Google To Lower Rankings Of Alleged Piracy Sites
Google will soon bury alleged piracy sites low in the search results, the company announced today.
Specifically, starting next week, Google will take into account the number of legitimate takedown notices it receives when determining sites' rankings, Amit Singhal, senior vice president of engineering, said in a blog post. Singhal says the change "should help users find legitimate, quality sources of content more easily -- whether it’s a song previewed on NPR’s music website, a TV show on Hulu or new music streamed from Spotify."
The Recording Industry Association of America praised the move as a "step in the right direction." RIAA Chairman and CEO Cary Sherman added that the shift signals "a new willingness to value the rights of creators" on Google's part.
Digital rights advocates aren't as happy. The Electronic Frontier Foundation points out that demoted sites won't be able to challenge Google's decision to drop them in the rankings. "Takedown requests are nothing more than accusations of copyright infringement. No court or other umpire confirms that the accusations are valid," the EFF says in a blog post. "Demoting search results -- effectively telling the searcher that these are not the websites you’re looking for -- based on accusations alone gives copyright owners one more bit of control over what we see, hear, and read."

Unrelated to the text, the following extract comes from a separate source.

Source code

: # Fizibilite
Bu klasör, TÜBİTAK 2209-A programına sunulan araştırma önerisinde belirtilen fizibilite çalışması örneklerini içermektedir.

Public Knowledge says the new policy could have a disproportionate impact on sites with user-generated content, because those sites are "more likely to host infringing content than a site for a government agency or a restaurant."
The group adds: "One of the purposes of the (Digital Millennium Copyright Act) was to protect sites that host user content and allow them to operate free of legal uncertainty. Lawful sites shouldn't be penalized simply for their business model."
As a practical matter it doesn't seem likely that Google's move will have a huge influence on piracy. Tech-savvy consumers who want to access videos or music for free will probably find a way to do so regardless of how low the sites appear in the search rankings.